Life is going very well. I keep waiting for my little bubble to bust. Until then I'll be acting all crazy getting everything ready for our wedding! Any wedding tips or advice I should know about???

October 8, 2012

He Put *THIS* Ring On It

It's been the most amazing 48 hours. Cannot even believe I'm engaged. I mean I believe it, but WOW! It's so surreal and everyone has just been so happy for us. I don't think I've stopped smiling or looking at my ring. I get to wear this beauty for the rest of my life. AHHHHH!!! So here are the details I know you all have been dying for.


Friday was my 2nd day at the Women's Show and Rob came to work it with me. We were there from 9:30AM -8PM. It was the slowest day of the show... painfully brutal and no one was buying anything. I was extremely bummed out. Rob was very distracted all day and kept disappearing. I was kinda annoyed with him because he kept hiding his phone from me when I got near him... I kept asking him who he was talking to. He has never hidden his phone conversations from me... I was pretty annoyed. Turns out he was talking to his mom and the ring had arrived in the mail. They were coordinating how she could get the ring to him without me knowing.

About 15 minutes before the show closed for the day Rob got extremely weird. He was pacing around and being very quiet. I even closed up the booth without him even noticing. As we walked out to the car he asked if he could drive. I immediately told him"no", that I wanted to. Then I just handed him the keys (I realized he had sat with me for 10hrs at a Women's Show without complaining and I needed to humor him). As we pulled out of the parking lot I kinda started to tear up, the show wasn't going how I wanted to, Rob was driving the wrong way back to the house and I was tired. Then Rob asked if we could stop somewhere before we went home. I immediately looked around to see where we were and realized where he was taking me. We pulled up to a park Downtown... where months ago Rob surprised me by showing up to my race. Before that race we sat on a certain bench and talked nonstop. It became "our bench" and now he was leading me over to that very bench. I started crying, not hard, just little tears. We sat on the bench and I thought to myself this is the last moment I'm ever going to be just a girlfriend.

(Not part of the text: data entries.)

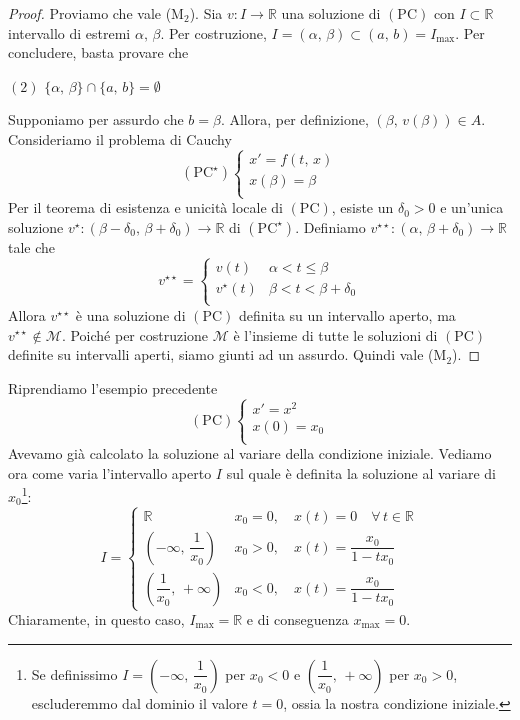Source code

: \begin{proof}
Proviamo che vale \textnormal{(M$_2$)}. Sia $v : I \longrightarrow \mathbb{R}$ una soluzione di $\mathrm{(PC)}$ con $I \subset \mathbb{R}$ intervallo di estremi $\alpha,\,\beta$. Per costruzione, $I = (\alpha,\,\beta) \subset (a,\,b) = I_{\max}$. Per concludere, basta provare che
\begin{center}
$\mathrm{(2)}$
\hfill
$\displaystyle
\lbrace \alpha,\,\beta \rbrace \cap \lbrace a,\,b \rbrace = \emptyset
$
\hfill \null \\
\end{center}
Supponiamo per assurdo che $b = \beta$. Allora, per definizione, $(\beta,\,v(\beta)) \in A$. Consideriamo il problema di Cauchy
$$
\mathrm{(PC^{\star})}
\begin{cases}
x' = f(t,\,x)\\
x(\beta) = \beta\\
\end{cases}
$$
Per il teorema di esistenza e unicità locale di $\mathrm{(PC)}$, esiste un $\delta_0 > 0$ e un'unica soluzione $v^{\star} : (\beta-\delta_0,\,\beta+\delta_0) \longrightarrow \mathbb{R}$ di $\mathrm{(PC^{\star})}$. Definiamo $v^{\star\star} : (\alpha,\,\beta+\delta_0) \longrightarrow \mathbb{R}$ tale che
$$
v^{\star\star} =
\begin{cases}
v(t) & \alpha < t \leq \beta\\
v^{\star}(t) & \beta < t < \beta+\delta_0\\
\end{cases}
$$
Allora $v^{\star\star}$ è una soluzione di $\mathrm{(PC)}$ definita su un intervallo aperto, ma $v^{\star\star} \notin \mathscr{M}$. Poiché per costruzione $\mathscr{M}$ è l'insieme di tutte le soluzioni di $\mathrm{(PC)}$ definite su intervalli aperti, siamo giunti ad un assurdo. Quindi vale \textnormal{(M$_2$)}.
\end{proof}

\begin{example}
Riprendiamo l'esempio precedente
$$
\mathrm{(PC)}
\begin{cases}
x' = x^2\\
x(0) = x_0\\
\end{cases}
$$
Avevamo già calcolato la soluzione al variare della condizione iniziale. Vediamo ora come varia l'intervallo aperto $I$ sul quale è definita la soluzione al variare di $x_0$\footnote{
Se definissimo $I = \left( -\infty,\,\dfrac{1}{x_0} \right)$ per $x_0 < 0$ e $\left( \dfrac{1}{x_0},\,+\infty \right)$ per $x_0 > 0$, escluderemmo dal dominio il valore $t=0$, ossia la nostra condizione iniziale.
}:
$$
I =
\begin{cases}
\mathbb{R} & x_0 = 0, \quad x(t) = 0 \quad \forall \, t \in \mathbb{R}\\
\left( -\infty,\,\dfrac{1}{x_0} \right) & x_0 > 0, \quad x(t) = \dfrac{x_0}{1-tx_0}\\
\left( \dfrac{1}{x_0},\,+\infty \right) & x_0 < 0, \quad x(t) = \dfrac{x_0}{1-tx_0}
\end{cases}
$$
Chiaramente, in questo caso, $I_{\max} = \mathbb{R}$ e di conseguenza $x_{\max} = 0$.
\end{example}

I remember that I couldn't even look at him, I laid my head on his chest and could hear his heart racing. Then he said the most honest and touching words I've ever heard. And he promised he would cherish and honor me for the rest of his life. He got down on one knee, took my hand and looked me in the eyes (I'm ugly crying at this point) and asked me if I would marry him. I somehow managed to say "Yes, of course" and then out of his pocket came the most beautiful ring I've ever laid eyes on. I couldn't stop crying. Time had stopped. I remember every part of the moment he put that ring on my finger.
ring custom made by Ashley Kersh, pink diamond, rose gold setting
When we arrived back at my house we were greeted by his parents, my mom and my grandfather. They all had been waiting and popped some champagne. Then the parents took turns toasting us and I started crying all over again. It was like a fairytale. I'm still in total shock. I couldn't feel more blessed or be happier knowing I get to spend the rest of my life with Rob. He makes me feel more loved and more cherished than I thought possible. The love I feel for him is so intense and so solid. I'm so glad that our paths recrossed and that I'm going to marry the boy my 7th grade self was in love with.

October 6, 2012

ENGAGED!!

Probably the happiest post I've ever been able to write so far. I feel so blessed and loved. I also can't stop staring at my finger.... ahhhhhh!!!!! More details soon, promise!

October 4, 2012

Showtime!

Well folks it's here. Months of preparation. Hours of work. And realizing I have the most supportive friends and family. In a few minutes I'll leave to head to my first "real" show. 4 days, 30 hours, 1,000s of people. Too say I'm nervous is an understatement, I'm terrified. I know I'll make it through and this first day will be the hardest.

Here are some photos of how the booth turned out. I'll post some more photos later in the week too. Hope you all have a fabulous Thursday, send some good vibes and courage my way!